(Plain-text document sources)
+--

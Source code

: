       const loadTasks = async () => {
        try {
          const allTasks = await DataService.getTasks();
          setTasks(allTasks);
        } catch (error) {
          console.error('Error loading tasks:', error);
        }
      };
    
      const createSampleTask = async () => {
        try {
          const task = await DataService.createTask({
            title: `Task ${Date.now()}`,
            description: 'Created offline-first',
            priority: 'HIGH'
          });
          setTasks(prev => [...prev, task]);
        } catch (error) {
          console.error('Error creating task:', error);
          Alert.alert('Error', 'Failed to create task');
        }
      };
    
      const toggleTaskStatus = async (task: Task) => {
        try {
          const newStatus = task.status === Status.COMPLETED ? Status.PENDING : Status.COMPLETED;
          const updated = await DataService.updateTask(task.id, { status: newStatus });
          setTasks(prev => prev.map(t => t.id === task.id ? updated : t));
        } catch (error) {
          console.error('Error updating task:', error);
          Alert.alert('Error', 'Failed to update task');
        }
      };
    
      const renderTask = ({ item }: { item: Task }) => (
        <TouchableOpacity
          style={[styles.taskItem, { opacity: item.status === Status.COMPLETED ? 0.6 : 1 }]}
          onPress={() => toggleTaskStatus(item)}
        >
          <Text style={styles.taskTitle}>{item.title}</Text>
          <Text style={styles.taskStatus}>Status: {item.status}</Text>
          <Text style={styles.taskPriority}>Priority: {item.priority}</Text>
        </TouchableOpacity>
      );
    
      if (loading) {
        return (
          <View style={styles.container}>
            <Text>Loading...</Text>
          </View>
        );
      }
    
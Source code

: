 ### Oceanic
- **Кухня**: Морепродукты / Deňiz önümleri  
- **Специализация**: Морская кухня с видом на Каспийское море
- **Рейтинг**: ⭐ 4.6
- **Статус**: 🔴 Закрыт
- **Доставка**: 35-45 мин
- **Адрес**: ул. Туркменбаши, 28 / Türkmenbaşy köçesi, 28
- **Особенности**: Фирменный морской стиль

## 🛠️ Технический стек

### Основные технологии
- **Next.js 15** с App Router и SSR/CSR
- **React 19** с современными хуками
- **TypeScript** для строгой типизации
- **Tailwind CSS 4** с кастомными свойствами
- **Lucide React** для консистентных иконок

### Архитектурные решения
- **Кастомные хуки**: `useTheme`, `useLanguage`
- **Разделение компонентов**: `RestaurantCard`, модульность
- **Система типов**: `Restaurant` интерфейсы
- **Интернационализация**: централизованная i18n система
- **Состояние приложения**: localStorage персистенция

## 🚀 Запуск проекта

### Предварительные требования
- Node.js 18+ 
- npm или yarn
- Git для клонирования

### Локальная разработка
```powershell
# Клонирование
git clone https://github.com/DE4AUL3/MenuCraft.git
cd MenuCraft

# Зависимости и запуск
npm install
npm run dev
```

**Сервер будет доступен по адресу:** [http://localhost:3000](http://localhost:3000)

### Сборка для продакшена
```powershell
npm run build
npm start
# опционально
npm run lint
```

+--

> _Task statement_
Emit the records above again, exactly, with no line skipped.

> _Response box_
Source code

:       const loadTasks = async () => {
        try {
          const allTasks = await DataService.getTasks();
          setTasks(allTasks);
        } catch (error) {
          console.error('Error loading tasks:', error);
        }
      };
    
      const createSampleTask = async () => {
        try {
          const task = await DataService.createTask({
            title: `Task ${Date.now()}`,
            description: 'Created offline-first',
            priority: 'HIGH'
          });
          setTasks(prev => [...prev, task]);
        } catch (error) {
          console.error('Error creating task:', error);
          Alert.alert('Error', 'Failed to create task');
        }
      };
    
      const toggleTaskStatus = async (task: Task) => {
        try {
          const newStatus = task.status === Status.COMPLETED ? Status.PENDING : Status.COMPLETED;
          const updated = await DataService.updateTask(task.id, { status: newStatus });
          setTasks(prev => prev.map(t => t.id === task.id ? updated : t));
        } catch (error) {
          console.error('Error updating task:', error);
          Alert.alert('Error', 'Failed to update task');
        }
      };
    
      const renderTask = ({ item }: { item: Task }) => (
        <TouchableOpacity
          style={[styles.taskItem, { opacity: item.status === Status.COMPLETED ? 0.6 : 1 }]}
          onPress={() => toggleTaskStatus(item)}
        >
          <Text style={styles.taskTitle}>{item.title}</Text>
          <Text style={styles.taskStatus}>Status: {item.status}</Text>
          <Text style={styles.taskPriority}>Priority: {item.priority}</Text>
        </TouchableOpacity>
      );
    
      if (loading) {
        return (
          <View style={styles.container}>
            <Text>Loading...</Text>
          </View>
        );
      }
    
Source code

: ### Oceanic
- **Кухня**: Морепродукты / Deňiz önümleri  
- **Специализация**: Морская кухня с видом на Каспийское море
- **Рейтинг**: ⭐ 4.6
- **Статус**: 🔴 Закрыт
- **Доставка**: 35-45 мин
- **Адрес**: ул. Туркменбаши, 28 / Türkmenbaşy köçesi, 28
- **Особенности**: Фирменный морской стиль

## 🛠️ Технический стек

### Основные технологии
- **Next.js 15** с App Router и SSR/CSR
- **React 19** с современными хуками
- **TypeScript** для строгой типизации
- **Tailwind CSS 4** с кастомными свойствами
- **Lucide React** для консистентных иконок

### Архитектурные решения
- **Кастомные хуки**: `useTheme`, `useLanguage`
- **Разделение компонентов**: `RestaurantCard`, модульность
- **Система типов**: `Restaurant` интерфейсы
- **Интернационализация**: централизованная i18n система
- **Состояние приложения**: localStorage персистенция

## 🚀 Запуск проекта

### Предварительные требования
- Node.js 18+ 
- npm или yarn
- Git для клонирования

### Локальная разработка
```powershell
# Клонирование
git clone https://github.com/DE4AUL3/MenuCraft.git
cd MenuCraft

# Зависимости и запуск
npm install
npm run dev
```

**Сервер будет доступен по адресу:** [http://localhost:3000](http://localhost:3000)

### Сборка для продакшена
```powershell
npm run build
npm start
# опционально
npm run lint
```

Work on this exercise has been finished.